O que foi feito da minha Esperança? Hoje, o dia está frio; o céu está cinza e eu pareço estar mofo por dentro. Sem ânimo. Mas espere! O que foi que eu perguntei? Eu perguntei ‘O que foi feito da minha Esperança?’? Foi essa a pergunta? Mas se a Esperança é minha por que haveria de alguém ter bulinado nela? Eu permiti que mexessem nela? Quem mexeu na minha Esperança e perdeu o rumo?


Tenho 19 anos. É uma idade que, em uma situação normal, ninguém permite que manejem um valor tão precioso. Com 19 anos, normalmente, somos plenos de certezas; somos impetuosos, galantes, lindos, invencíveis. Mas eu, nos meus longos 19 anos cinzentos, trago em mim um cansaço. E eu não era assim.


Eu lembro quando eu tinha quatro, cinco anos. Minha família era feliz. Meu pai era feliz. Tínhamos até dois cachorros em casa. Íamos para a praia. Eu tenho fotos na praia. Minha irmã até cortou o pé no meio das conchas. Minha mãe ficou nervosa com o sangue que saia do pé dela. Eu sentia que as coisas tinham um brilho diferente.

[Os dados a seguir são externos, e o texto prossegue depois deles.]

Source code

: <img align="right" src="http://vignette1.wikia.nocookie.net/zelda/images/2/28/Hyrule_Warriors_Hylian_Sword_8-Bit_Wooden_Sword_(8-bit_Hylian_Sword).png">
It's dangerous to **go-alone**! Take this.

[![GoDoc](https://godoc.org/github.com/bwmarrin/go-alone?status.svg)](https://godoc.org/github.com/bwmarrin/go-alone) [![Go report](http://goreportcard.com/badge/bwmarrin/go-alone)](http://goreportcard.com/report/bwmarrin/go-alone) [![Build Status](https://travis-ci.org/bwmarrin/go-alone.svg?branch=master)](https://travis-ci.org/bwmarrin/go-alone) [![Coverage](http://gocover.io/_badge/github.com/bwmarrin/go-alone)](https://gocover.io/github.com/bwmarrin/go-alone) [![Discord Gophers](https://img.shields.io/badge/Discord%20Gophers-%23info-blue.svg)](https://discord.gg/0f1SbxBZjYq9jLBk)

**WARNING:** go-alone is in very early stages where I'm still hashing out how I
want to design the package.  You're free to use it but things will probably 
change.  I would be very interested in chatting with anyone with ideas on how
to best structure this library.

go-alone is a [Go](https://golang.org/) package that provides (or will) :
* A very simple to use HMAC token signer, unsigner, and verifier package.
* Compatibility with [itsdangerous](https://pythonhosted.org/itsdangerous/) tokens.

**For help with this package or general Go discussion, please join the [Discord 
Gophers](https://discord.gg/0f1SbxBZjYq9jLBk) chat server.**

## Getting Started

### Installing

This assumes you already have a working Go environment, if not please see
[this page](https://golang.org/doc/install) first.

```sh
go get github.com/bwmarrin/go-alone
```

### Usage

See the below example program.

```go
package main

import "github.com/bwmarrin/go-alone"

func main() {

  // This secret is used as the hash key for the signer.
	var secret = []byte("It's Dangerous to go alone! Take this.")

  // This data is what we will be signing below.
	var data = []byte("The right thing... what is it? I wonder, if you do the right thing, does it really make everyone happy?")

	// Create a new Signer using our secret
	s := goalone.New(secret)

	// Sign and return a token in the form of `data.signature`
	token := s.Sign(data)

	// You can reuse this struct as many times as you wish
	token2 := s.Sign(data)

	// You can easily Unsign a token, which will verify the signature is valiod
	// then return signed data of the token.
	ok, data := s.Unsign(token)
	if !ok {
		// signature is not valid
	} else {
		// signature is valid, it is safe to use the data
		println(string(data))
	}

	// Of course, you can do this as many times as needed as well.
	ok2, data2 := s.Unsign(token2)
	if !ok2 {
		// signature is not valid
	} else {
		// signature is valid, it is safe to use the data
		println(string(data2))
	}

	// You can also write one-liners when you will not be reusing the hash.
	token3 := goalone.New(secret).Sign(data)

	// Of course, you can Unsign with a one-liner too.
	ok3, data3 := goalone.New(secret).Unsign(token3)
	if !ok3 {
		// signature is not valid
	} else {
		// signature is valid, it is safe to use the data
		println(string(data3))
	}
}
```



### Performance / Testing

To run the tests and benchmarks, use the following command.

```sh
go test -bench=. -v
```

Em me lembro, por exemplo, que sempre era falado sobre como era bom ser daqui, estar aqui. Na televisão, nas publicidades… em todo canto se falava do Acre e de ser acreano com um certo brilho nos olhos. Havia uma alegria que não era só minha. Eu sentia que aquilo ali era compartilhado. Havia um entusiasmo que não era sentido no singular. Era praticado no plural.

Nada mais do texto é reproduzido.